Data quality is key for developing scientific evidence-based environmental policies
The EU project MINKE, coordinated by the Institut de Ciències del Mar (ICM) in Barcelona, celebrated last June its kick-off meeting virtually. The partners took the opportunity to explain not only the role and responsibilities of everyone but also the main objectives and foreseen actions of a project that aims to improve the quality of oceanographic data.
To achieve this, MINKE, will integrate key European marine infrastructures -from calibration laboratories to citizen science observatories- that are key to improving measurement methods within the discipline known as metrology. The oceanographic variables included in the project include some of those that allow us to understand the effects of climate change, such as sea temperature and salinity or marine currents, and others that allow us to assess the impacts of human activity, such as the loss of biodiversity or marine litter.
Specifically, the project will coordinate the use and development of such research infrastructures, proposing an innovative framework of “quality of oceanographic data” for the different European actors in charge of monitoring and managing the marine ecosystems.
“Data quality is the key element in ocean & coastal observing systems to provide reliable measurements for developing evidence-based environmental policies”, explains the ICM researcher Jaume Piera, the project coordinator.

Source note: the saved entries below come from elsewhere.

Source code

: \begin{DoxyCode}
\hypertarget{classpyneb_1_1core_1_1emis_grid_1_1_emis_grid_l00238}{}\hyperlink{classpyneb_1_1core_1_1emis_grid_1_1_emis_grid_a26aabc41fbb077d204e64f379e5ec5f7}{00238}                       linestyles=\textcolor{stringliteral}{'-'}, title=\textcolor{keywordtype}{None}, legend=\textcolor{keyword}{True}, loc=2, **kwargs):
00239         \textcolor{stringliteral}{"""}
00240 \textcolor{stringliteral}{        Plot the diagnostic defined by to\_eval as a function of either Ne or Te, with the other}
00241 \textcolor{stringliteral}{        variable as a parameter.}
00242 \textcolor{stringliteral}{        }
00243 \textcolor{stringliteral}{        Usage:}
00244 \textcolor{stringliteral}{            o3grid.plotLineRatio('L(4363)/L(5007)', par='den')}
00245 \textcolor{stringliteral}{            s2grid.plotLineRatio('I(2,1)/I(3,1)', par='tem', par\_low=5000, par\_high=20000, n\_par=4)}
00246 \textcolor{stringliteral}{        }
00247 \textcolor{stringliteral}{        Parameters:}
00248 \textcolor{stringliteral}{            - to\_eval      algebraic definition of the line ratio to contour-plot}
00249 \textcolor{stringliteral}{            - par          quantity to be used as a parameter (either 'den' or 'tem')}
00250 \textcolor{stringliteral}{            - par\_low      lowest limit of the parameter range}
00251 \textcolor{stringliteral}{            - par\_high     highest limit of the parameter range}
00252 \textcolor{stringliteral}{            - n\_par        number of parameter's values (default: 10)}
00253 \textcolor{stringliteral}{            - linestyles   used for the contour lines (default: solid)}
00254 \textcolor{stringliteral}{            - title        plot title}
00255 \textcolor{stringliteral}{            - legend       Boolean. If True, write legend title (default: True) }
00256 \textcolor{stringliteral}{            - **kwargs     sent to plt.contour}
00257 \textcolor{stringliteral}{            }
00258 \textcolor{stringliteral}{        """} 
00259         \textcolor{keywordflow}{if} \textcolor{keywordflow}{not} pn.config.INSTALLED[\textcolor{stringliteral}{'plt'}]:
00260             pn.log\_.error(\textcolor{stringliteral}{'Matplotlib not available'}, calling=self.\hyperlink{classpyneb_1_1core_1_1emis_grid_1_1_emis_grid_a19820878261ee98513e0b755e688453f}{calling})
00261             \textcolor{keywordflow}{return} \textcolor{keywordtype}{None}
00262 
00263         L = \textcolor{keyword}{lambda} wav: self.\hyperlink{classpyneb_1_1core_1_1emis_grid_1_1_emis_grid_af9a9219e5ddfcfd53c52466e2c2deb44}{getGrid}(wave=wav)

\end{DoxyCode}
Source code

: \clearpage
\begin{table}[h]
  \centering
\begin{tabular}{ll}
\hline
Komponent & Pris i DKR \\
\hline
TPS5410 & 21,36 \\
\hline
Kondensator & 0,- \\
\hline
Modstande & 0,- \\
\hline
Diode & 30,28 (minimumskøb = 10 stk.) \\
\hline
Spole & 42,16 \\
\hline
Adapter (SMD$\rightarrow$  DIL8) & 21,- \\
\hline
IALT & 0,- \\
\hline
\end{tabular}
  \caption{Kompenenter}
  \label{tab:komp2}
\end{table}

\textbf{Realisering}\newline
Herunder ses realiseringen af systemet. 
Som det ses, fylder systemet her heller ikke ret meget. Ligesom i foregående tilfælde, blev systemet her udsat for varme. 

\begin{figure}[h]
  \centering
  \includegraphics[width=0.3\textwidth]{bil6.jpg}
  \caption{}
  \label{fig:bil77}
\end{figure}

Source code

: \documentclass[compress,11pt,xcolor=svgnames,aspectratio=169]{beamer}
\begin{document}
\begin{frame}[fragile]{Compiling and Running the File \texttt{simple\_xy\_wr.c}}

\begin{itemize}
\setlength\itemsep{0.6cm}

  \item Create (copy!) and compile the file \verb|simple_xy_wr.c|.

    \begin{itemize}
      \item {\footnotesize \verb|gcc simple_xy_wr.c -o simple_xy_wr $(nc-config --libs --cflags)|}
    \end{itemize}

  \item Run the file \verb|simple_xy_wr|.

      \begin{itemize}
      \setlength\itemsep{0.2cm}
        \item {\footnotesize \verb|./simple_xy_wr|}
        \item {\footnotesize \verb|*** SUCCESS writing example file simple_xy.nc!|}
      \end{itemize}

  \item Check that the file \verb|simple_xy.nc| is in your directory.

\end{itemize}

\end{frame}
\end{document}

In this sense, Piera adds that “MINKE will address metrologic requirements of data quality in a broad sense. Traditionally, data quality has been associated to data accuracy, but there are other factors to consider, such as completeness or timeliness. To understand these needs, if we think in the current pandemic situation, we want not only accurate tests, but also tests that could be applied to the majority of the society and that provide fast results as well”.
In a similar way, details Piera, “the future environmental challenges related to global changes will demand not only accurate but also complete and fast observations. Basically, we will need observations from everywhere at all times and MINKE will try to improve the metrologic requirements to cover these demands”.
This new vision will be framed in a quintuple helix model of innovation, which encourages collaboration between universities, policymakers, civil society, industry, and the overall ecosystem to tackle shared challenges and use them as a driving force to create innovative solutions through research and development.
Through teamwork and access to the different infrastructures, MINKE aims to lay the groundwork for creating the necessary synergies among the different involved actors in the quintuple helix model of innovation.
MINKE, which will last from April 2021 until March 2025, is integrated by 22 organizations from Europe and South America, and is financed by the H2020 INFRAIA Programme, which seeks to provide Europe with research infrastructures to which all researchers have access, helping to improve Europe’s competitiveness in all scientific fields and boosting innovation in high-tech sectors.